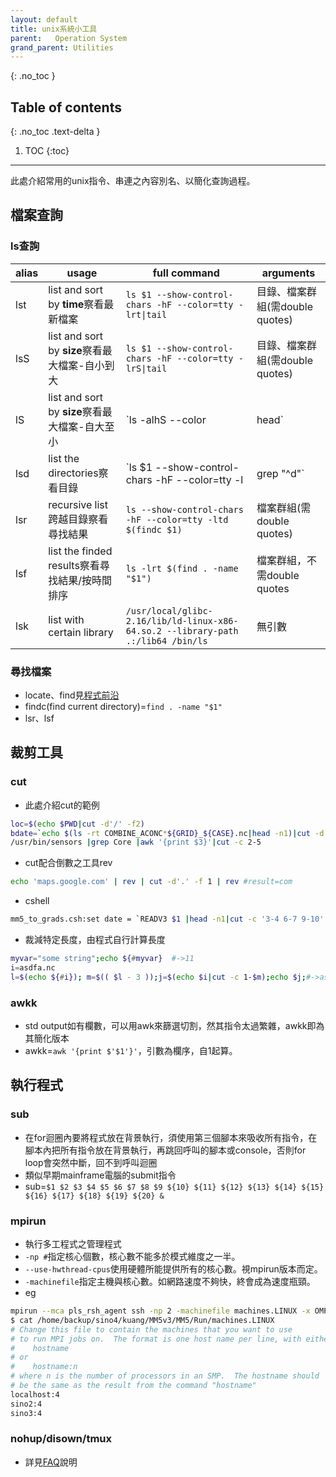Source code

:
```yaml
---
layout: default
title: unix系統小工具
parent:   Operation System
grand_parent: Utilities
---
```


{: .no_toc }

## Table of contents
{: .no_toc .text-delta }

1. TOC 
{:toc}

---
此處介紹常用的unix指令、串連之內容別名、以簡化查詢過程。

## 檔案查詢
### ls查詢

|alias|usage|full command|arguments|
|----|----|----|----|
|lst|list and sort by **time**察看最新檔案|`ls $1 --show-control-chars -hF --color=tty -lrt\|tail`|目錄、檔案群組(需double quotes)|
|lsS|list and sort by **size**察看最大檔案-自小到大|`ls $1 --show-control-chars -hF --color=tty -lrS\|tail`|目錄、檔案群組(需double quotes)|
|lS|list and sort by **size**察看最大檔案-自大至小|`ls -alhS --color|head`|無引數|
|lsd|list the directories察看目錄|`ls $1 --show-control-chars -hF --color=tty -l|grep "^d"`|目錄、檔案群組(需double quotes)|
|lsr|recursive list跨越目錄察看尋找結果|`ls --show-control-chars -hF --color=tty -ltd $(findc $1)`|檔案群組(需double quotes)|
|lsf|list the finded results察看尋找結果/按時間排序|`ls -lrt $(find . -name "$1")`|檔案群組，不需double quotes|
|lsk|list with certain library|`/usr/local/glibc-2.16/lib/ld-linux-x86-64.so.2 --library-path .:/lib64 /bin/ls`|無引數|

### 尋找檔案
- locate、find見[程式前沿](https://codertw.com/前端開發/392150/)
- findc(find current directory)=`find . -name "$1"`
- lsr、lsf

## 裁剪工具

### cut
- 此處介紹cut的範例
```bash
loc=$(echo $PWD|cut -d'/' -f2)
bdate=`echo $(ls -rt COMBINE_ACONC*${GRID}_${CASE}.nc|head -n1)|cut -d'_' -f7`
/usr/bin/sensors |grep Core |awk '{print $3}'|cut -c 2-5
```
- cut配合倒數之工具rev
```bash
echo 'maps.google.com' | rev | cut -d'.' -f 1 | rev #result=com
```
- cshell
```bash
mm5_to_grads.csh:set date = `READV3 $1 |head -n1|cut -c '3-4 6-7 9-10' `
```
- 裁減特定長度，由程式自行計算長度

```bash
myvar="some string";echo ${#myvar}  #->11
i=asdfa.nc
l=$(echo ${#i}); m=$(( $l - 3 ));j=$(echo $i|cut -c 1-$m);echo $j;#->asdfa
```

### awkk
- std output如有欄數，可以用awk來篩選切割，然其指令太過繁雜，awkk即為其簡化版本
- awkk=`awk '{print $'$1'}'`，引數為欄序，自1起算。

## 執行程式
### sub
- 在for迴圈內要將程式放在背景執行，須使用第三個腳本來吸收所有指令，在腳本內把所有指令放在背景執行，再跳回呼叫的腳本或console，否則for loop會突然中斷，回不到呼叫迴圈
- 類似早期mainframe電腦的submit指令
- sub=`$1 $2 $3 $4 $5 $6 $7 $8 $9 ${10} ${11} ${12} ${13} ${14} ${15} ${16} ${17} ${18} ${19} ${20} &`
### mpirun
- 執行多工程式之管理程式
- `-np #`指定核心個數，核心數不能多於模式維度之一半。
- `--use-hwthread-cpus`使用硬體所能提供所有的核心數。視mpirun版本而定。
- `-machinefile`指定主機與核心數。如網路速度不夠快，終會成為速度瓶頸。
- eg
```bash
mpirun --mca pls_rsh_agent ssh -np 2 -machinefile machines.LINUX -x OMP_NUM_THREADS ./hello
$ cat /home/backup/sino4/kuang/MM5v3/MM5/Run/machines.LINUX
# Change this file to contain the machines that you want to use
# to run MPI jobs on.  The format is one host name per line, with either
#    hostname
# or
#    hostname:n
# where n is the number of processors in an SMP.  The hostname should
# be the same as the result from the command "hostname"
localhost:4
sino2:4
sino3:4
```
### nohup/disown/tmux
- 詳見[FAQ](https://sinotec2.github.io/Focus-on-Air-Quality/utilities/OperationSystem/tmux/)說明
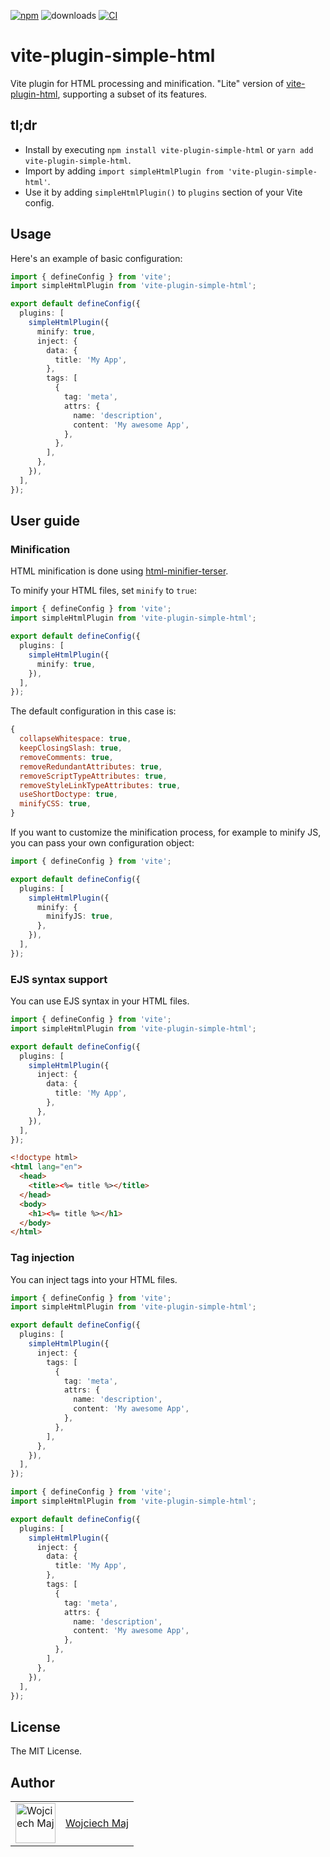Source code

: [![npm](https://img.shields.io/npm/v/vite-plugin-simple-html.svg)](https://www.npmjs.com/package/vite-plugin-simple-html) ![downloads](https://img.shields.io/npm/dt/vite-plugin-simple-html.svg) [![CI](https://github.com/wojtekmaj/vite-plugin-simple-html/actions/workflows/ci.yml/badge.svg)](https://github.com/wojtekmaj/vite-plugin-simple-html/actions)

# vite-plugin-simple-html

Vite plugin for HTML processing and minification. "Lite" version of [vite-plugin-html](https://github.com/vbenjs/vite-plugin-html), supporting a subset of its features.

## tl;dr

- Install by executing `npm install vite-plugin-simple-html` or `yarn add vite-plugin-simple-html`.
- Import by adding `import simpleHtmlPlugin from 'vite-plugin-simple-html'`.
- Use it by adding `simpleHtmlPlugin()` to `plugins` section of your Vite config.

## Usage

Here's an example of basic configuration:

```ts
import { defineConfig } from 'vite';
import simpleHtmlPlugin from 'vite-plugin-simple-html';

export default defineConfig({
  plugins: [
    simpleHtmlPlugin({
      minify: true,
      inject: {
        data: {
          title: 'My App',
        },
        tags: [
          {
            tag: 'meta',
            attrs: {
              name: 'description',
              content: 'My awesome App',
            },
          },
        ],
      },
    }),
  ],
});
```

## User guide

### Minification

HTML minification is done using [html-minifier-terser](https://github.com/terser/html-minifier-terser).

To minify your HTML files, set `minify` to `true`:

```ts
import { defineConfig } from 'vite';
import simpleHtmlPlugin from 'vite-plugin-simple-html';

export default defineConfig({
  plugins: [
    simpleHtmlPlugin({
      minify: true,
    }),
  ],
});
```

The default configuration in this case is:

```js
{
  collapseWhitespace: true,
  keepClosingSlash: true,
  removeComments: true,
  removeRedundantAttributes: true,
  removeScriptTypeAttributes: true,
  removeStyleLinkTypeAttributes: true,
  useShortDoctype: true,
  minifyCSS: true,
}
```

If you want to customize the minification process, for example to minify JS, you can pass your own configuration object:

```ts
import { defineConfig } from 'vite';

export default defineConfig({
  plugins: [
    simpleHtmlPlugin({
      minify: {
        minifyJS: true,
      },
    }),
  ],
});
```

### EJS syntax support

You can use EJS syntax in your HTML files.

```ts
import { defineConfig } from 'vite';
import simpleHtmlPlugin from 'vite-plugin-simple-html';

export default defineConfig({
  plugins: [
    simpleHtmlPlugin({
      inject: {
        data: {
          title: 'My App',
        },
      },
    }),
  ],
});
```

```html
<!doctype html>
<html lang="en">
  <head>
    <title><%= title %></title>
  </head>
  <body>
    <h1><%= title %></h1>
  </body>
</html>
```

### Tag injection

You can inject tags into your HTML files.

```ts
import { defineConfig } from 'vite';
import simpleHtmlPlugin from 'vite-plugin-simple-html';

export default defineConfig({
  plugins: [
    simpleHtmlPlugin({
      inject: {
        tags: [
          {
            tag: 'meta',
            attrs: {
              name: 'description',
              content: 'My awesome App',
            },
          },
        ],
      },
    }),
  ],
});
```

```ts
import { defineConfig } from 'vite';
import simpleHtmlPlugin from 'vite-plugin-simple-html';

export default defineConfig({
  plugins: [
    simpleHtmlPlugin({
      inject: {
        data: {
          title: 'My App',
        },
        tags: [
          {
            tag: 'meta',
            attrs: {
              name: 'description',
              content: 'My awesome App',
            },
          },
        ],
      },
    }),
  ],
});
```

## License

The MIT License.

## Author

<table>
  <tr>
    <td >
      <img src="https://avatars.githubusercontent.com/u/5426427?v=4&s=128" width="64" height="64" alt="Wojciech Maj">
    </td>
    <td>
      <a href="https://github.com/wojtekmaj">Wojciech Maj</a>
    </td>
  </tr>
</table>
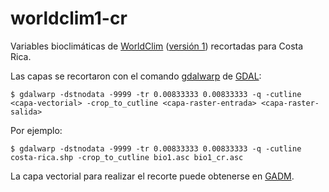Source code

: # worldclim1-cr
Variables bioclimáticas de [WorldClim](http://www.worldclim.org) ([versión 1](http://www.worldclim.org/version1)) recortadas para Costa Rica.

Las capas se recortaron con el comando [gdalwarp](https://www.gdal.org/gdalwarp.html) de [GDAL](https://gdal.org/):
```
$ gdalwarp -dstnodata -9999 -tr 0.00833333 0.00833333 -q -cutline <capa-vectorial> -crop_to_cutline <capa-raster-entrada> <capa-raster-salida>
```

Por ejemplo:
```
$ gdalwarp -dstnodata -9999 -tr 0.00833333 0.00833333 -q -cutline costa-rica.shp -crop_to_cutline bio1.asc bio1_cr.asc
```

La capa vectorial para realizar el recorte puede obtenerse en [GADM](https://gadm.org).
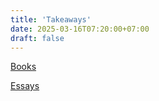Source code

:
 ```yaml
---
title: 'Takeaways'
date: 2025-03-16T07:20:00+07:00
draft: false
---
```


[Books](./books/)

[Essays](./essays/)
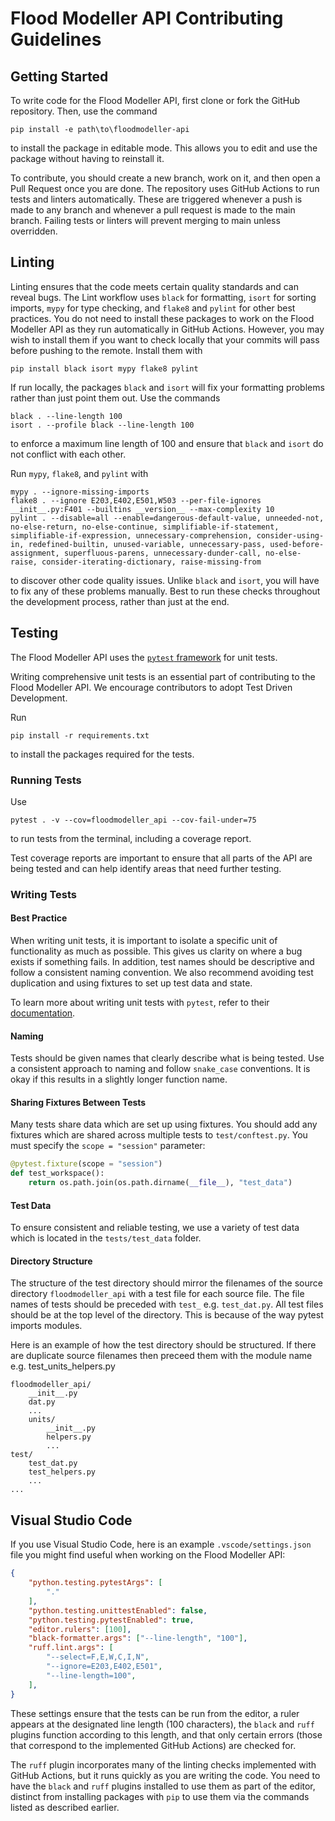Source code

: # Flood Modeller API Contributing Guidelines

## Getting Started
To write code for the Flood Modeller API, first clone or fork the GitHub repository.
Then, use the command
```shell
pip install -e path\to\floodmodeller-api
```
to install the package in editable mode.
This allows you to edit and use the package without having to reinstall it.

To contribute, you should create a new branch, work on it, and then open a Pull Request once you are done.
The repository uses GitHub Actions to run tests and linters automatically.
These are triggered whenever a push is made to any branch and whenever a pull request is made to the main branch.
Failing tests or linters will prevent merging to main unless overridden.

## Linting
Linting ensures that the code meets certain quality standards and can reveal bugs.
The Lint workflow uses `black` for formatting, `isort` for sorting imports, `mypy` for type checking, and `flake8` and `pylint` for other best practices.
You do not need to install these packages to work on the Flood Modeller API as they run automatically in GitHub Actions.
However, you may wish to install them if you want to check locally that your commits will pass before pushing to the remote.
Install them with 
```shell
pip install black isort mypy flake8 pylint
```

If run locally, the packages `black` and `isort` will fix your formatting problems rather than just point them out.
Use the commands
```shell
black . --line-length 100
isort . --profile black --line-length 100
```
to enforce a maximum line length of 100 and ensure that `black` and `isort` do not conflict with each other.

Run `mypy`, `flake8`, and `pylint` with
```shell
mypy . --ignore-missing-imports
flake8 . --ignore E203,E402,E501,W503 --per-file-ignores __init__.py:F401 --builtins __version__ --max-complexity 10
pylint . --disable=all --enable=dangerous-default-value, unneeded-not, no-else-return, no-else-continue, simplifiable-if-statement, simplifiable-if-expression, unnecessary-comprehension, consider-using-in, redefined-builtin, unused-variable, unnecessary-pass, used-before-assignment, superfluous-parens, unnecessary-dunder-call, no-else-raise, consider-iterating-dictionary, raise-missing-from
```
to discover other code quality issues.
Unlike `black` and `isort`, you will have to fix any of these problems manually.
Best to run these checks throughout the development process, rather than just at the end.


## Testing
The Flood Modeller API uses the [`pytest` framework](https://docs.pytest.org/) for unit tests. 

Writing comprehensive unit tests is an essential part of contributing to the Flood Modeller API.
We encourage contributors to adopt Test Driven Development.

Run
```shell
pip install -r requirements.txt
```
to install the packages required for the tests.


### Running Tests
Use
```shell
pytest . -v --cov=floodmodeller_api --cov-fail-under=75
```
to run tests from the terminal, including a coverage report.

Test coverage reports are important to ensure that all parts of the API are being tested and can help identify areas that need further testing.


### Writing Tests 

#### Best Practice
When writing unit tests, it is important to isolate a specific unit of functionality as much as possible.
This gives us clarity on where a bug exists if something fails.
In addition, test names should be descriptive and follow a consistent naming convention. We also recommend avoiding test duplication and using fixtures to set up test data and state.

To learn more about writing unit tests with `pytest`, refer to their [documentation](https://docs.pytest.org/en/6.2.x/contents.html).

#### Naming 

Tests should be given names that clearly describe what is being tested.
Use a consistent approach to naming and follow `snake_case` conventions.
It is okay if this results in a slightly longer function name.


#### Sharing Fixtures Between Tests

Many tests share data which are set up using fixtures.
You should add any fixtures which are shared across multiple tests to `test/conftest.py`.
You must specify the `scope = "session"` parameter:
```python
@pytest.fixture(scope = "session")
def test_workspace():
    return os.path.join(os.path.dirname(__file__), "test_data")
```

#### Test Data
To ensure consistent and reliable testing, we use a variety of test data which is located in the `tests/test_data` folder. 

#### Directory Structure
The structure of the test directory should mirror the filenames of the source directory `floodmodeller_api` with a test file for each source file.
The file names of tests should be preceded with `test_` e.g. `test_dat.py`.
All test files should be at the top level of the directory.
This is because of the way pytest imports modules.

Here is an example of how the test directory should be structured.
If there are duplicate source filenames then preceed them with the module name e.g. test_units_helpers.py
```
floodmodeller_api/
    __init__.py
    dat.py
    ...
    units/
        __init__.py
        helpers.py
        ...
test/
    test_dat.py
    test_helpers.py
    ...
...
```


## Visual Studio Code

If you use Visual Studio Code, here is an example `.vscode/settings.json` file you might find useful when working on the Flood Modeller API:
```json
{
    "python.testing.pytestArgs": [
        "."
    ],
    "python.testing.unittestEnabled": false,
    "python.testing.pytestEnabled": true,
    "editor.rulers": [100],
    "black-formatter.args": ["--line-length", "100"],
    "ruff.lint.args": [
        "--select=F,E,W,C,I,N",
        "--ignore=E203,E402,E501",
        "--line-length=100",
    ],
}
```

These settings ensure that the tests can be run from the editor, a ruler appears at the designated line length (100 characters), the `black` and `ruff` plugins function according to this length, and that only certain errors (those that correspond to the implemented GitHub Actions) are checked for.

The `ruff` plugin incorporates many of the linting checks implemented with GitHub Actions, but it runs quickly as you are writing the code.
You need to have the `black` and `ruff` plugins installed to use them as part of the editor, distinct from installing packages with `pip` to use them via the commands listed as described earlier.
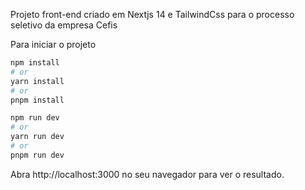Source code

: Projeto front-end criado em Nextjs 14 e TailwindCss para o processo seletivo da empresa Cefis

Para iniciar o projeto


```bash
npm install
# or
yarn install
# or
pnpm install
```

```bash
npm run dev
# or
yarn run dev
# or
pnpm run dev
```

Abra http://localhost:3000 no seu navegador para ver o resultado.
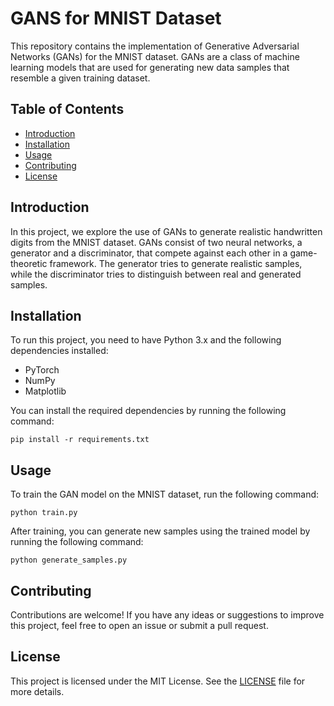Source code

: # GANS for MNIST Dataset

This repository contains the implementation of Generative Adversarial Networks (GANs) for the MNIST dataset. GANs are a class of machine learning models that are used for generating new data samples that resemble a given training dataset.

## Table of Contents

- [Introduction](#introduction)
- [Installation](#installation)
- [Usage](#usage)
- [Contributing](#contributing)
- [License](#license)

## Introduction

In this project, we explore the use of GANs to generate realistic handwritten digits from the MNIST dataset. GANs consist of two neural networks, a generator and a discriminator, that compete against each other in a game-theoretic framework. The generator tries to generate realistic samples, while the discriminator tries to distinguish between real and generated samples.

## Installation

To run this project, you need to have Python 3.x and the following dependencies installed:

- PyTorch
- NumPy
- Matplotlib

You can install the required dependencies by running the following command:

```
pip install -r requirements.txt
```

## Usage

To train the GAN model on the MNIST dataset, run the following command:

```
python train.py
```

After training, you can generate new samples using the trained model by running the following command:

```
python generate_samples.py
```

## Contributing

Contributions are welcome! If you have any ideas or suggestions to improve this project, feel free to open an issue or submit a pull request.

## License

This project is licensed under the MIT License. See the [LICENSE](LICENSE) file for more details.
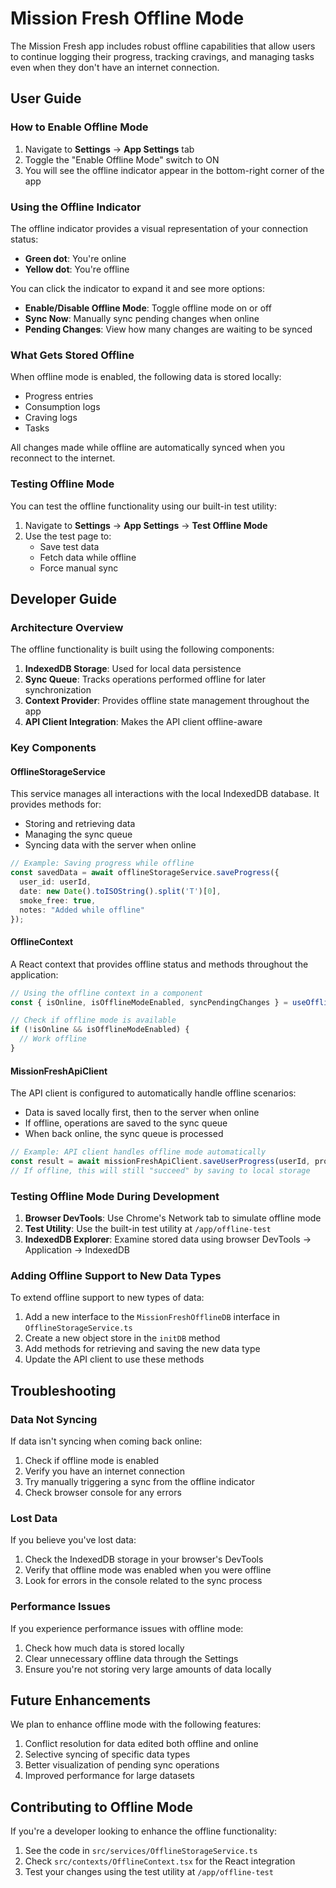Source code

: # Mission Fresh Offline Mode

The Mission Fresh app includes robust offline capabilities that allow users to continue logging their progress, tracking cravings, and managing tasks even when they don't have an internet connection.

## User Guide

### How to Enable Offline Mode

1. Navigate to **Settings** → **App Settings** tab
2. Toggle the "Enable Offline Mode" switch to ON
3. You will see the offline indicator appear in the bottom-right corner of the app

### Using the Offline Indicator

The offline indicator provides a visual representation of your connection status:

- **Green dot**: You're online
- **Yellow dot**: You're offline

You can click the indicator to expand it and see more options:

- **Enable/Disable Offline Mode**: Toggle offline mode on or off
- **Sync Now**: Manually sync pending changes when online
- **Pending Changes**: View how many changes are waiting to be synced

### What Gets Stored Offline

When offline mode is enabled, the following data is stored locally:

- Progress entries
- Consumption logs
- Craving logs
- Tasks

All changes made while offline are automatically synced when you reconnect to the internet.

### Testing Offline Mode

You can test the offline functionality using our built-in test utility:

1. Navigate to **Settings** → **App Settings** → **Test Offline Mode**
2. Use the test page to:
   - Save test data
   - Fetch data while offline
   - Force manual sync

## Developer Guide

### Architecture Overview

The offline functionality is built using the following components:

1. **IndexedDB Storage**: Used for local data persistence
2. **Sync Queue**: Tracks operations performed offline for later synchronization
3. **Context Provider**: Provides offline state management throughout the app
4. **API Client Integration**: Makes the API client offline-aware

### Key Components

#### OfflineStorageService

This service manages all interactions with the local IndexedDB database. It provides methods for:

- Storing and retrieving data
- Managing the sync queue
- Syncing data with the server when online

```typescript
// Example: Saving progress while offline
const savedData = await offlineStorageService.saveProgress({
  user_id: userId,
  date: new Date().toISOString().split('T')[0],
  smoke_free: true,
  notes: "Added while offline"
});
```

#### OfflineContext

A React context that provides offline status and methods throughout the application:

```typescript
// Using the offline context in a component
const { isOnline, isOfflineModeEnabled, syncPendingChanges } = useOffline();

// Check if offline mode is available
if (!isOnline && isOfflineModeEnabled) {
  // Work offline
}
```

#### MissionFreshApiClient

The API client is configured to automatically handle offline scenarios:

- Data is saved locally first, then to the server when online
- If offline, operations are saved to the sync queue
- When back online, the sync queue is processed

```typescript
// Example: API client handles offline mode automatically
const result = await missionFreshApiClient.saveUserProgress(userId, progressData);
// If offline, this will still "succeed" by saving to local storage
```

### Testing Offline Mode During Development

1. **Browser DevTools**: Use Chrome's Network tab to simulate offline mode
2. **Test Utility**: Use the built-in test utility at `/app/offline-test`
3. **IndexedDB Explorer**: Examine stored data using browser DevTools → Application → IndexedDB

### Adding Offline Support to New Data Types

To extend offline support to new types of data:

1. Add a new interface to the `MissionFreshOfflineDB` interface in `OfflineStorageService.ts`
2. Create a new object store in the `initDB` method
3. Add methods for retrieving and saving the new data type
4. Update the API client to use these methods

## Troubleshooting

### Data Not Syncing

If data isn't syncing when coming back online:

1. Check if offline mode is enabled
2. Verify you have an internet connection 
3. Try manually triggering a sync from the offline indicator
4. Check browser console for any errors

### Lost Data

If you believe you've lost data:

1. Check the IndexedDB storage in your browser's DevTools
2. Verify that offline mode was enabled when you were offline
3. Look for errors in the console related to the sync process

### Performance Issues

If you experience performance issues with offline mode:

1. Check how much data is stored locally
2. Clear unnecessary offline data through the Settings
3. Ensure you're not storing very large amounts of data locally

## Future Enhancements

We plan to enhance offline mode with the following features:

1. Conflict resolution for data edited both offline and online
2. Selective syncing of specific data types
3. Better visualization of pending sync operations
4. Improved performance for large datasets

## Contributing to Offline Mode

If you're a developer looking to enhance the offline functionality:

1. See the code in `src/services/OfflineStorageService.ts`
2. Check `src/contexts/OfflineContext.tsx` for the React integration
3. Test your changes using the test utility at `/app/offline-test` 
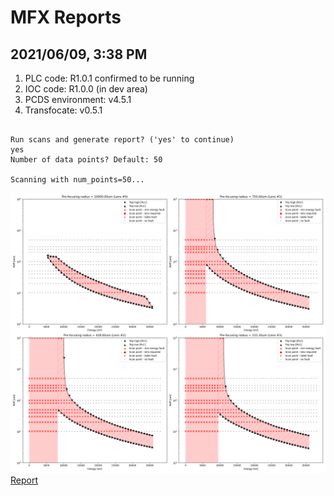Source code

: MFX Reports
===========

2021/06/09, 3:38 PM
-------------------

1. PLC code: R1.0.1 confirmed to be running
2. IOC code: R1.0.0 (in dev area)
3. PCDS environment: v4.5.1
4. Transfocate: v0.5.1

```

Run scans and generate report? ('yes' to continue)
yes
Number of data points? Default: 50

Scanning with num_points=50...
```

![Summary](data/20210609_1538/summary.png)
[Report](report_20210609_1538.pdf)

## What is being asked
Across the entries above, find each line with the word "machines" and please copy it out.

## The completed task
mpirun --mca pls_rsh_agent ssh -np 2 -machinefile machines.LINUX -x OMP_NUM_THREADS ./hello
$ cat /home/backup/sino4/kuang/MM5v3/MM5/Run/machines.LINUX
# Change this file to contain the machines that you want to use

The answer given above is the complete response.